Over the years I’ve frequently been a source of amusement to my wife Emma, but rarely more so than when I came home from work at DFID one day a decade or so ago and recounted to her a particularly mortifying interaction I’d had with the IT department. My computer had gone on the fritz during a password update, and in order to resolve it I’d had to tell the tech support guys my old password over the phone – while a senior official was in the room. Imagine my joy as I had to spell out “f-u-c-k-i-n-c-r-e-m-e-n-t-a-l-i-s-m” while my visitor attempted and failed to stifle their mirth.
Although I use slightly more discreet passwords these days, I’ve still never really drunk the Kool-aid on change that happens one step at a time, at a grindingly slow pace, measurable in decades. Which can be a rather frustrating worldview when you work on global climate policy – but, now and again, a deeply satisfying one when you get out and see real development happening in real places at unreal speed.
And it turns out that it looks like this:
Each row belongs to a woman who’s a member of a Self Help Group in a village near Nazret in Ethiopia. Each column is one of their weekly meetings. And each of those number ‘5’s is five birr that each member saves, week in, week out – about 15 pence.
Not a lot, but you’d be surprised what happens next. Right away, the women can buy their food in bulk at a big discount. More importantly, they can each start borrowing money from the self help group and diversifying their income. At first in tiny ways – by buying sand and concrete to make fuel efficient cook stoves and then selling them on, or by financing setting themselves up as a baker rather than a day labourer.
By the time a group’s been around for a few years – like the group I saw the following day in Adama town – it’s all kicked off. Members of the self help group are saving ten times as much. They’re putting money aside into a social insurance fund in case one of them gets sick or has an accident. And they’re taking out loans at a much bigger scale – to buy cows and sell the milk, or build a house extension and letting out the rooms, or buy a taxi, or (in one case) open a tiny pool hall. They talk in terms of capital adequacy, and rate of return, and business plans. They say their next step is to go into business together to set up a livestock operation. I believe them.

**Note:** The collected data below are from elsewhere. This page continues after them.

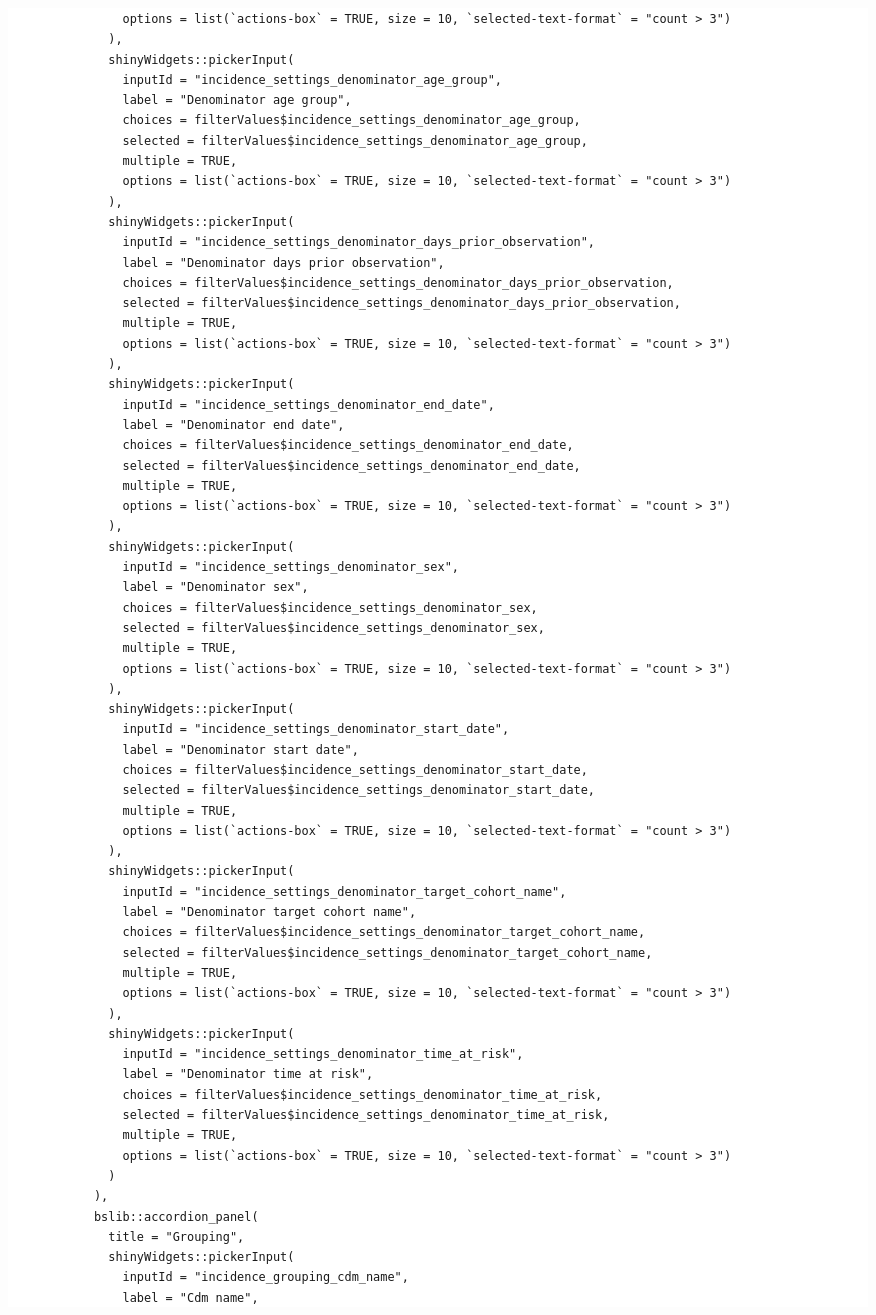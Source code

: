                     options = list(`actions-box` = TRUE, size = 10, `selected-text-format` = "count > 3")
                  ),
                  shinyWidgets::pickerInput(
                    inputId = "incidence_settings_denominator_age_group",
                    label = "Denominator age group",
                    choices = filterValues$incidence_settings_denominator_age_group,
                    selected = filterValues$incidence_settings_denominator_age_group,
                    multiple = TRUE,
                    options = list(`actions-box` = TRUE, size = 10, `selected-text-format` = "count > 3")
                  ),
                  shinyWidgets::pickerInput(
                    inputId = "incidence_settings_denominator_days_prior_observation",
                    label = "Denominator days prior observation",
                    choices = filterValues$incidence_settings_denominator_days_prior_observation,
                    selected = filterValues$incidence_settings_denominator_days_prior_observation,
                    multiple = TRUE,
                    options = list(`actions-box` = TRUE, size = 10, `selected-text-format` = "count > 3")
                  ),
                  shinyWidgets::pickerInput(
                    inputId = "incidence_settings_denominator_end_date",
                    label = "Denominator end date",
                    choices = filterValues$incidence_settings_denominator_end_date,
                    selected = filterValues$incidence_settings_denominator_end_date,
                    multiple = TRUE,
                    options = list(`actions-box` = TRUE, size = 10, `selected-text-format` = "count > 3")
                  ),
                  shinyWidgets::pickerInput(
                    inputId = "incidence_settings_denominator_sex",
                    label = "Denominator sex",
                    choices = filterValues$incidence_settings_denominator_sex,
                    selected = filterValues$incidence_settings_denominator_sex,
                    multiple = TRUE,
                    options = list(`actions-box` = TRUE, size = 10, `selected-text-format` = "count > 3")
                  ),
                  shinyWidgets::pickerInput(
                    inputId = "incidence_settings_denominator_start_date",
                    label = "Denominator start date",
                    choices = filterValues$incidence_settings_denominator_start_date,
                    selected = filterValues$incidence_settings_denominator_start_date,
                    multiple = TRUE,
                    options = list(`actions-box` = TRUE, size = 10, `selected-text-format` = "count > 3")
                  ),
                  shinyWidgets::pickerInput(
                    inputId = "incidence_settings_denominator_target_cohort_name",
                    label = "Denominator target cohort name",
                    choices = filterValues$incidence_settings_denominator_target_cohort_name,
                    selected = filterValues$incidence_settings_denominator_target_cohort_name,
                    multiple = TRUE,
                    options = list(`actions-box` = TRUE, size = 10, `selected-text-format` = "count > 3")
                  ),
                  shinyWidgets::pickerInput(
                    inputId = "incidence_settings_denominator_time_at_risk",
                    label = "Denominator time at risk",
                    choices = filterValues$incidence_settings_denominator_time_at_risk,
                    selected = filterValues$incidence_settings_denominator_time_at_risk,
                    multiple = TRUE,
                    options = list(`actions-box` = TRUE, size = 10, `selected-text-format` = "count > 3")
                  )
                ),
                bslib::accordion_panel(
                  title = "Grouping",
                  shinyWidgets::pickerInput(
                    inputId = "incidence_grouping_cdm_name",
                    label = "Cdm name",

In every single case, these are people who were targeted in the initial outreach because they were the very poorest of the poor – the hardest to reach, the most vulnerable, the ones living on a single meal a day if that. Now they have smartphones, sofas, little houses. Some of their kids are in higher education.
But here’s the thing: they all say that the money’s not the point. They’re evangelical about the saving, don’t get me wrong. But they all say that the thing that’s really changed their lives is the relationships with each other. (“We’re family now.”) The trust they have in their group. The shift in their relationships with their husbands as they’ve stopped being dependent and started being income earners. Above all, the power – to make change happen, rather than have it as something that happens to them. (“We used to be so timid.”)
This is designed in. Each group draws up its own bye-laws; although a facilitator is on hand to help, no one tells them how to run themselves. Everyone takes turns drawing up the agenda, chairing the meetings, summing up the discussion. Groups self-assess their members on confidence and articulacy. They hold themselves to account. They charge themselves penalties if they’re late.
As Self Help Groups mature, they self-organise into clusters, and then those clusters into federations. They set up and nurture more Self Help Groups. They set up kids’ clubs during the holidays. Then they set up kindergartens. Then they set up schools. They arrange skills training for their members. They start sorting out water and sanitation. They plant trees in their neighbourhood to spruce the place up.
So guess how much aid it costs to run each Self Help Group?
A pittance. And according to one cost-benefit analysis the rates of return are £173 for every £1 spent – an almost unbelievably high multiple, among the very highest available for any development project.
To a large extent, these groups are self-financing. True, it costs money to run networks of facilitators in areas where mature clusters aren’t in place yet – but these are met primarily by local church or community groups. When I first heard about Self Help Groups in Ethiopia I thought they were a form of social protection. Having visited them, I realise it’s the opposite. This has nothing to do with welfare.
I’m not a program expert, nor a monitoring and evaluation nerd – but I’ve visited a fair few development projects over the years, especially when I was at DFID, and I’ve never seen anything like this. This isn’t a project, it’s a movement – there are now 25,000 Self Help Groups in Ethiopia, and they’re multiplying like yeast. And it is absolutely, categorically, totally transformative.
All this has happened in large part because of work that Tearfund, a Christian development NGO, has been doing with local churches over the past nearly two decades. And when you talk to Tearfund’s country head, Keith Etherington, you get a strong sense that you’re still only seeing the opening act of this story.
This is some of the most impressive development work I’ve ever seen, and it’s being done on a shoestring – and with more funding, much more can be done to roll this out across the country. If you’re planning on giving money to anything any time soon, I simply cannot imagine a better rate of return than this.